By Melissa Daniels | PA Independent
HARRISBURG — Pennsylvania government kicked off budget hearings this week, setting up a three-week process of number crunching and policy showdowns meant to help lawmakers shape the spending plan for the coming year.
The talks commence against the economic backdrop of federal decisions that are putting a pinch on state revenues.
In January, the federal payroll tax paid by wage earners went from 4.2 percent to 6.2 percent. A 2-percent exemption previously in place was allowed to expire as part of the so-called “fiscal cliff” negotiations.
Analysts in Pennsylvania say the hike has already affected the state’s overall economy, including tax revenues.
Secretary of Revenue Dan Meuser said the expiration of the payroll tax exemption has hurt consumer spending, overall projections and consumer confidence.
“We certainly think it had a fair amount to do with our January collections, as did just the whole issue of approaching the fiscal cliff,” Meuser said.
The latest Department of Revenue figures put year-to-date sales tax collections at $5.3 billion, which is 3.4 percent less than anticipated.
Matthew Knittel, executive director of the Independent Fiscal Office, said the payroll tax hike will reduce Pennsylvanians’ disposable income by about $5 billion this year.
Combined with other federal tax increases, Pennsylvanians’ disposable income will take about a $7.7 billion hit.
So they’re shopping and eating out less.
“It does appear discretionary items, such as restaurant sales, are the hardest hit,” Knittel said.
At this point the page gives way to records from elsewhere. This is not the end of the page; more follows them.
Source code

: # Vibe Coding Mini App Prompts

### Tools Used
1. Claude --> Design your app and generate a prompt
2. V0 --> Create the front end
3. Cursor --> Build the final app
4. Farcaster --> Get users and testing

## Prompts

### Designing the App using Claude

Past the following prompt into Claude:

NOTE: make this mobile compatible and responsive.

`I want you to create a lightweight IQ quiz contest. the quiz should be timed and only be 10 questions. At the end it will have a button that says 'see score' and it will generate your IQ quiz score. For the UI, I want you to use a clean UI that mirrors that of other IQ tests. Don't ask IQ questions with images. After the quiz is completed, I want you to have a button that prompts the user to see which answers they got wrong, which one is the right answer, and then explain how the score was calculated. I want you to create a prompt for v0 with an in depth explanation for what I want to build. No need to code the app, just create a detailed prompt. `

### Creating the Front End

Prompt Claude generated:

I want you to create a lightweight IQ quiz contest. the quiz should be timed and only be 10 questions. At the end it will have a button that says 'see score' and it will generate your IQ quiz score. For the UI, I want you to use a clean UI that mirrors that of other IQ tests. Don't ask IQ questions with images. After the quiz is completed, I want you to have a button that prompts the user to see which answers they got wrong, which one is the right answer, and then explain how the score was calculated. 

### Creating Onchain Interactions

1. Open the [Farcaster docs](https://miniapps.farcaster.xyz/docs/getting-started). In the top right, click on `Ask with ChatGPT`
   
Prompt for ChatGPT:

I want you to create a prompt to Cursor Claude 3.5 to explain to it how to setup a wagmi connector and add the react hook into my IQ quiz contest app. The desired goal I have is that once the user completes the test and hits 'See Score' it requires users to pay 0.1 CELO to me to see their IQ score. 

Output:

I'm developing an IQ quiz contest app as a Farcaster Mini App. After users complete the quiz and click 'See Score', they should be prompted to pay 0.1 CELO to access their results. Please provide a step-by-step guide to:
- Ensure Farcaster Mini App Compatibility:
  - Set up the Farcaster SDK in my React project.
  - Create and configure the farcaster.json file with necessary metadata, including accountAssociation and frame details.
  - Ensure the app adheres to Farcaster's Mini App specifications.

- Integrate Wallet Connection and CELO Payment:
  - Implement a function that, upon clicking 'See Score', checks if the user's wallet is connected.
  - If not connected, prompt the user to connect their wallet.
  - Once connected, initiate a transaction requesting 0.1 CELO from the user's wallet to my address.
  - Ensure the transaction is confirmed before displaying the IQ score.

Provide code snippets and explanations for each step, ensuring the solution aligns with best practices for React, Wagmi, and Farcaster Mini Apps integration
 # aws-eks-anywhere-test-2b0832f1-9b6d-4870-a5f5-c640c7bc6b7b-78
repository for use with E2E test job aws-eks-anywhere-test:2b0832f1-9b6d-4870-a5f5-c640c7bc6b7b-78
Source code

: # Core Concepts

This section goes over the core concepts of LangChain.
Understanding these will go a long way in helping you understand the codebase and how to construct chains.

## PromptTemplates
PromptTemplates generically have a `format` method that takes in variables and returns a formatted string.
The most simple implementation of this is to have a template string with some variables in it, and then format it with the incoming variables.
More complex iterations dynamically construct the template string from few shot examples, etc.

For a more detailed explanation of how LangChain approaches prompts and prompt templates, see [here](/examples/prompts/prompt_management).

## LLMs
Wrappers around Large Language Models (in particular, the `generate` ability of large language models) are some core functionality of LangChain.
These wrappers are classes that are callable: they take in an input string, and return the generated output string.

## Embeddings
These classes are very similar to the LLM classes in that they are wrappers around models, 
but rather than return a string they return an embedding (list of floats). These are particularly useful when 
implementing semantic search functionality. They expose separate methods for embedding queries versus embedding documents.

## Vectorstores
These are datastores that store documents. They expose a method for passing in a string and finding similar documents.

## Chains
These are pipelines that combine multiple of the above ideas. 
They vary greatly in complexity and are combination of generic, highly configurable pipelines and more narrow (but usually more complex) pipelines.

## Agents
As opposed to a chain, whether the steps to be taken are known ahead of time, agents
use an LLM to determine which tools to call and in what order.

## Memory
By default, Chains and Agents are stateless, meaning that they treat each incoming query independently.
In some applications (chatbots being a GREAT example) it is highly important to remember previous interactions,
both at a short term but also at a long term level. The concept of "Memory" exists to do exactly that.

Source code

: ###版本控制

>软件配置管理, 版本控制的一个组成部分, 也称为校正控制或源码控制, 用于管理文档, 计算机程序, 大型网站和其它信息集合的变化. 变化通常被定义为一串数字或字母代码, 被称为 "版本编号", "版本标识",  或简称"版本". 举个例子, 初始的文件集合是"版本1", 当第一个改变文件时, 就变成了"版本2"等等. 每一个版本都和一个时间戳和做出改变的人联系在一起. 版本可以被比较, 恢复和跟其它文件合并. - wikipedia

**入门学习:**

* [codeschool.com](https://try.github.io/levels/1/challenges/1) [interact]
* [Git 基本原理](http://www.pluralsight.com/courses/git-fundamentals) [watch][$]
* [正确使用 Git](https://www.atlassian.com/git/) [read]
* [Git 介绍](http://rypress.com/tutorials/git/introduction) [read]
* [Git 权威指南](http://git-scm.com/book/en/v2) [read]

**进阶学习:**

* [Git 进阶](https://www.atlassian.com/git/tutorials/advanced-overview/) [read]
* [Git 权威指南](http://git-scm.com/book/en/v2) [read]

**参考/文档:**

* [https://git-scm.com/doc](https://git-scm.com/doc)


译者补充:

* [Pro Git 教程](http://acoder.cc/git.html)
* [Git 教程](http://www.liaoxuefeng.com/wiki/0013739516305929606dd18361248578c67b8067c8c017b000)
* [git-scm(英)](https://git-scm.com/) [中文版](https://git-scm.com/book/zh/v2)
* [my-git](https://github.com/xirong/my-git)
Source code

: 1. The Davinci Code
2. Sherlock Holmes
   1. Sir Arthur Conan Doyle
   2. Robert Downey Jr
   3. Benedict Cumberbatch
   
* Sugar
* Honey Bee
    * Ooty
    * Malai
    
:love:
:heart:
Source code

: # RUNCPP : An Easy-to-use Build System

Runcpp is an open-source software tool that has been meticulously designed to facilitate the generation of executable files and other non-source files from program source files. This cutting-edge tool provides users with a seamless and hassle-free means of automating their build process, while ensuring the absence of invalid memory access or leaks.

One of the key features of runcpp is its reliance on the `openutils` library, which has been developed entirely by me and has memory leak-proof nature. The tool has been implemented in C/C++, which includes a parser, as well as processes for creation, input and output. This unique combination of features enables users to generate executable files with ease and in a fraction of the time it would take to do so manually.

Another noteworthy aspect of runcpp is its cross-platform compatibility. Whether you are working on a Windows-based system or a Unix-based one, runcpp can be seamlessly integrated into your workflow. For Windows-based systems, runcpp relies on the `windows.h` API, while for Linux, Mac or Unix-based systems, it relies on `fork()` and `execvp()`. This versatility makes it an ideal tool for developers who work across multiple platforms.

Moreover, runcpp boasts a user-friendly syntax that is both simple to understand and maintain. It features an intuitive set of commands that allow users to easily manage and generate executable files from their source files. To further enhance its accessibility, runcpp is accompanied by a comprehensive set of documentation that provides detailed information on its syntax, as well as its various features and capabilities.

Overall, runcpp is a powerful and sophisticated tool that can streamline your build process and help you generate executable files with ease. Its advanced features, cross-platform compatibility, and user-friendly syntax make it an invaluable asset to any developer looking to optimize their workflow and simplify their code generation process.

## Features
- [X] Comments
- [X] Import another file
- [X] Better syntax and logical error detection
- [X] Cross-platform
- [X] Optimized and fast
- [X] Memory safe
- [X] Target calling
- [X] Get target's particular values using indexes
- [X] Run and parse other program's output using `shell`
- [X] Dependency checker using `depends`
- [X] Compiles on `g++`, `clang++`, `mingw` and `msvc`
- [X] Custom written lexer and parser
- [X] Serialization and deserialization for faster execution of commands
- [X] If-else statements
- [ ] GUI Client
The last round of debt ceiling talks a year-and-a-half ago caused consumer confidence to fall, Knittel said. The ongoing debt and budget wrangling could trigger another slow-down.
“It’s unclear what form that will take, but it will definitely filter down to Pennsylvania,” Knittel said.
Last fall, projected “fiscal cliff” cuts in Pennsylvania were estimated at about $300 million, Office of the Budget spokesman Jay Pagni said, spanning areas from public welfare to education to economic development.
But Washington lawmakers put off those cuts until March. Pagni estimates the effect, right now, could be about $241 million if the automatic cuts known as sequestration go into effect.
One example: An $8.5 million reduction to workforce development initiatives in Pennsylvania could affect as many as 1,300 people who benefit from those programs.
State agencies were told any loss of federal dollars wouldn’t be replaced by the state, and that’s still the case, Pagni said.
“The General Assembly, as well as the administration, are keenly aware of the impact that federal cuts, changes in law and really the federal economic outlook as a whole plays in the development of the budget,” Pagni said.
Gov. Tom Corbett’s proposed spending plan for 2013-2014 is $28.4 billion.
Despite the reality of what the Washington impasse can do to the state’s economy, there are encouraging signs of recovery. Pennsylvania residents are paying down debt, and the housing market continues to recover, Knittel said.
“Combined, these factors could bolster consumer spending and mitigate the impact of the federal tax increases later this year,” he said.
Knittel also said Pennsylvania’s job market should improve at “a moderate rate” over the next two years. The unemployment rate could reach pre-recession levels, or about 7.2 percent, sometime in 2014.
However, that’s still “considerably higher than historical levels,” Knittel said, which might be closer to 5.5 percent.